Over the next decade, we moved several times, including a 3 yr tour of duty in Germany (1980-83). We enjoyed visiting different parts of the world, meeting interesting people, and making wonderful friends. When we left the military, (hubby's age: 33), he joined a wonderful group of Family Physicians who shared our family values and ethics. Our 4th child was born as we were struggling to build a private practice in the civilian world. We'd actually taken a pay cut in the move, so money was tight for the next 8 yrs, but we lived conservatively and managed. My life was busy and full as I raised 4 children and stayed occupied with volunteer work in the community, church, and schools. I enjoyed caring for ill relatives, reading hubby's medical journals, accompanying him to conferences and assisting in his office.

When our 2 youngest were approaching teen yrs, I began thinking, "what next?" and considered grad school. Then...hubby was hit by an SUV on his motorcycle while riding home from work one evening. Thankfully, his helmet saved his head, but an undiagnosed tib/fib FX in a crowded ER led to compartment syndrome that almost took his leg and threatened his life. By God's grace, I instinctively knew something wasn't right and went seeking the ER Md to take another look. During a critical timeframe, hubby was rushed into the OR for a 6 hr vascular/orthopedic surgery, landing in ICU for 4 days, followed by 2 weeks in the hospital with 3 trips to the OR for skin grafts, wound debridement, etc. I took him home to a hospital bed with an external fixator protecting his leg and TID pin site cleanings & dressing changes to the areas of fasciotomies, by-pass grafts, etc. He said he'd talk me through it instead of using a home health nurse, so I provided his nursing care at home.

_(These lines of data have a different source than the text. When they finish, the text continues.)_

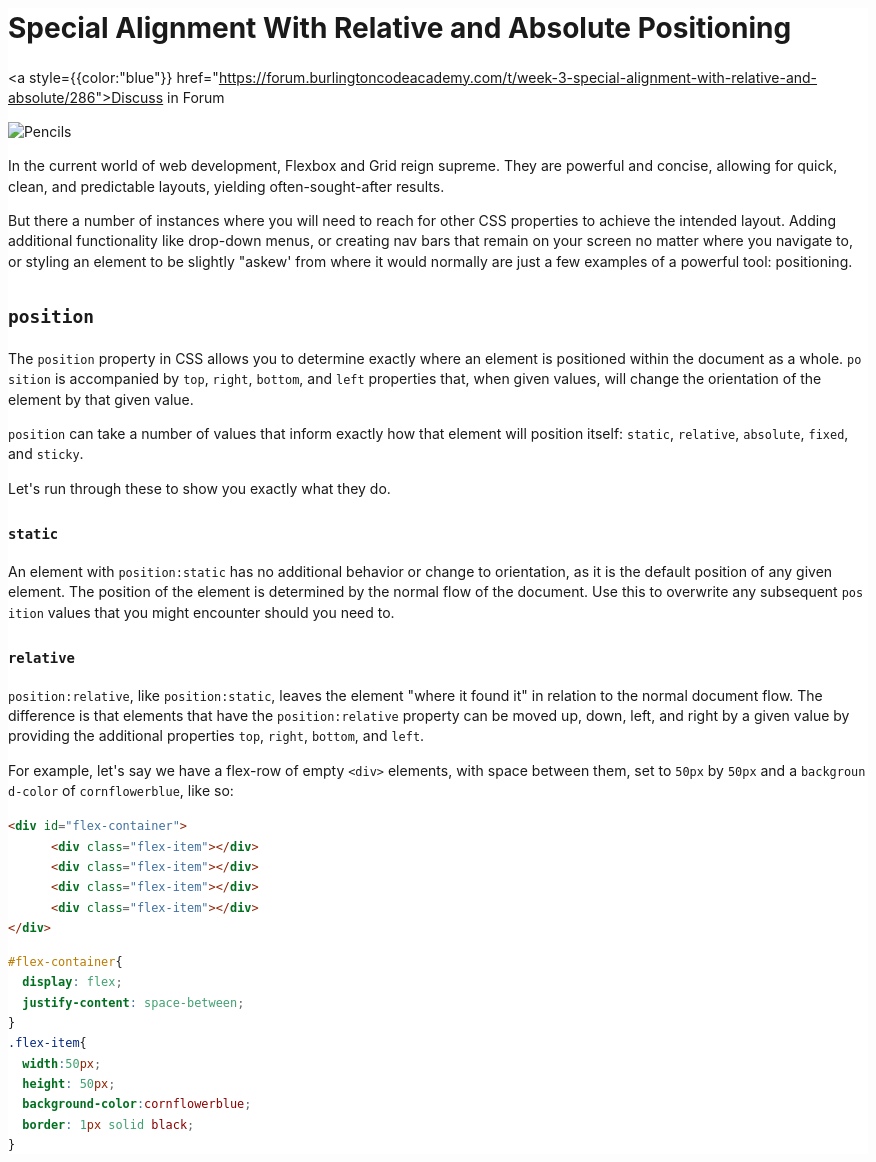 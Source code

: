# Special Alignment With Relative and Absolute Positioning 

<a style={{color:"blue"}} href="https://forum.burlingtoncodeacademy.com/t/week-3-special-alignment-with-relative-and-absolute/286">Discuss in Forum</a>

![Pencils](https://res.cloudinary.com/btvca/image/upload/v1604432022/pencils-806604_1280_nkrrhc.jpg)

In the current world of web development, Flexbox and Grid reign supreme. They are powerful and concise, allowing for quick, clean, and predictable layouts, yielding often-sought-after results. 

But there a number of instances where you will need to reach for other CSS properties to achieve the intended layout. Adding additional functionality like drop-down menus, or creating nav bars that remain on your screen no matter where you navigate to, or styling an element to be slightly "askew' from where it would normally are just a few examples of a powerful tool: positioning.

## `position`
The `position` property in CSS allows you to determine exactly where an element is positioned within the document as a whole. `position` is accompanied by `top`, `right`, `bottom`, and `left` properties that, when given values, will change the orientation of the element by that given value. 

`position` can take a number of values that inform exactly how that element will position itself: `static`, `relative`, `absolute`, `fixed`, and `sticky`. 

Let's run through these to show you exactly what they do.

### `static`
An element with `position:static` has no additional behavior or change to orientation, as it is the default position of any given element. The position of the element is determined by the normal flow of the document. Use this to overwrite any subsequent `position` values that you might encounter should you need to.


### `relative`
`position:relative`, like `position:static`, leaves the element "where it found it" in relation to the normal document flow. The difference is that elements that have the `position:relative` property can be moved up, down, left, and right by a given value by providing the additional properties `top`, `right`, `bottom`, and `left`.  

For example, let's say we have a flex-row of empty `<div>` elements, with space between them, set to `50px` by `50px` and a `background-color` of `cornflowerblue`, like so:

```html
<div id="flex-container">
      <div class="flex-item"></div>
      <div class="flex-item"></div>
      <div class="flex-item"></div>
      <div class="flex-item"></div>
</div>
```
```css
#flex-container{
  display: flex;
  justify-content: space-between;
}
.flex-item{
  width:50px;
  height: 50px;
  background-color:cornflowerblue;
  border: 1px solid black;
}
```
<div id="flex-container" style={{display:"flex", justifyContent:"space-between", border:"2px dotted lightgrey"}}>
      <div style={{width:"50px",height:"50px", backgroundColor:"cornflowerblue",border:"1px solid black"}} ></div>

Everyone had assumed I was a nurse b/c of my questions and knowledge when we were in the hospital and at follow up appts. When I later expressed interest in nursing school, many of our friends (several who were MDs) and family asked, "Why not go to medical school?" My answer... because I truly believe I'm called to be a nurse! When I was younger, I hadn't known what nursing care entailed, but after all of those weeks in the hospital (ICU + a med-surg floor), I knew the difference good nursing care could make in the life of a patient. I had learned how valuable collaborative care was and I knew I wanted to participate. I wanted to care for patients throughout the day and really get to know them in that intimate way that nurses are invited into the lives of patients and their families. I didn't want to feel the financial pressure to see as many patients as I could in a limited amount of time.

Hubby was out of work for 6 months before returning part time. During his recovery, I learned a lot about compassion that I doubt I'd otherwise known. I gained a new appreciation for the disabled as I dealt with maneuvering a heavy wheelchair in public settings. I decided to enroll in a local technical college to re-take outdated biology courses and await available nursing courses. Upon starting my journey, I had assumed I'd have my Assoc degree within 2 yrs, but my journey was interrupted during 3rd semester of clinicals with my mother's breast cancer dx. I withdrew from the program in order to take care of Mom (out of town) and take her to weekly chemo tx. When her cancer was declared in remission, I returned to school, but couldn't get back into classes, so I then started another 2.5 yr process, commuting 100 miles/day to earn a BSN from a nearby university program.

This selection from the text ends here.